WHAT YOU HAVE TO DO =
Each line of the material must be reproduced exactly; pictures stay out.

RECORDS FOR THIS EXERCISE =
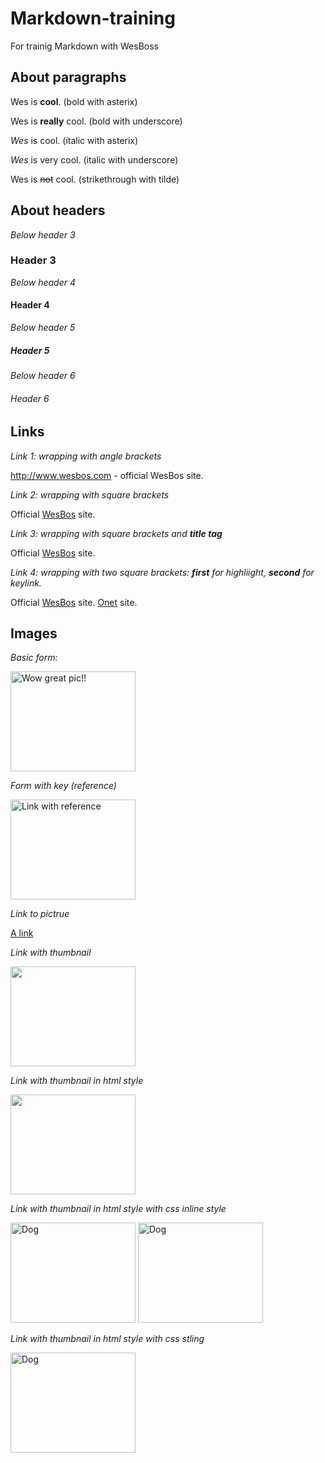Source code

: # Markdown-training
For trainig Markdown with WesBoss

## About paragraphs

Wes is **cool**. (bold with asterix)

Wes is __really__ cool. (bold with underscore)

*Wes* is cool. (italic with asterix)

_Wes_ is very cool. (italic with underscore)

Wes is ~~not~~ cool. (strikethrough with tilde)

## About headers

*Below header 3*

### Header 3

*Below header 4*

#### Header 4

*Below header 5*

##### Header 5

*Below header 6*

###### Header 6

## Links

*Link 1: wrapping with angle brackets*

<http://www.wesbos.com> - official WesBos site.

*Link 2: wrapping with square brackets*

Official [WesBos](http://www.wesbos.com) site.

*Link 3: wrapping with square brackets and __title tag__*

Official [WesBos](http://www.wesbos.com "WesBos site") site.

*Link 4: wrapping with two square brackets: **first** for highliight, **second** for keylink.*

Official [WesBos][1] site.
[Onet][2] site.


[1]: http://www.wesbos.com
[2]: http://www.onet.pl

## Images

*Basic form:*

![Wow great pic!!](http://unsplash.it/500/500?random "this is tooltip")

*Form with key (reference)*

![Link with reference][pictrue1]

[pictrue1]: http://unsplash.it/500/500?image=1012

*Link to pictrue*

[A link](http://unsplash.it/500/500?image=1000)

*Link with thumbnail*

[![](http://unsplash.it/50/50?image=1000)](http://unsplash.it/500/500?image=1000)

*Link with thumbnail in html style*

[<img src="http://unsplash.it/50/50?image=1000">](ttp://unsplash.it/500/500?image=1000)

*Link with thumbnail in html style with css inline style*

<img src="dog.jpg" width="500" height="500" alt="Dog">

<img src="http://unsplash.it/500/500?image=900" width="500" height="500" alt="Dog">

*Link with thumbnail in html style with css stling*

<img src="dog.jpg" alt="Dog"/>

<style>
    img {
        width: 200px;
        height: 160px;
    }
</style>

EXERCISE RESPONSE =
Source code

: # Markdown-training
For trainig Markdown with WesBoss

## About paragraphs

Wes is **cool**. (bold with asterix)

Wes is __really__ cool. (bold with underscore)

*Wes* is cool. (italic with asterix)

_Wes_ is very cool. (italic with underscore)

Wes is ~~not~~ cool. (strikethrough with tilde)

## About headers

*Below header 3*

### Header 3

*Below header 4*

#### Header 4

*Below header 5*

##### Header 5

*Below header 6*

###### Header 6

## Links

*Link 1: wrapping with angle brackets*

<http://www.wesbos.com> - official WesBos site.

*Link 2: wrapping with square brackets*

Official [WesBos](http://www.wesbos.com) site.

*Link 3: wrapping with square brackets and __title tag__*

Official [WesBos](http://www.wesbos.com "WesBos site") site.

*Link 4: wrapping with two square brackets: **first** for highliight, **second** for keylink.*

Official [WesBos][1] site.
[Onet][2] site.


[1]: http://www.wesbos.com
[2]: http://www.onet.pl

## Images

*Basic form:*

![Wow great pic!!](http://unsplash.it/500/500?random "this is tooltip")

*Form with key (reference)*

![Link with reference][pictrue1]

[pictrue1]: http://unsplash.it/500/500?image=1012

*Link to pictrue*

[A link](http://unsplash.it/500/500?image=1000)

*Link with thumbnail*

[![](http://unsplash.it/50/50?image=1000)](http://unsplash.it/500/500?image=1000)

*Link with thumbnail in html style*

[<img src="http://unsplash.it/50/50?image=1000">](ttp://unsplash.it/500/500?image=1000)

*Link with thumbnail in html style with css inline style*

<img src="dog.jpg" width="500" height="500" alt="Dog">

<img src="http://unsplash.it/500/500?image=900" width="500" height="500" alt="Dog">

*Link with thumbnail in html style with css stling*

<img src="dog.jpg" alt="Dog"/>

<style>
    img {
        width: 200px;
        height: 160px;
    }
</style>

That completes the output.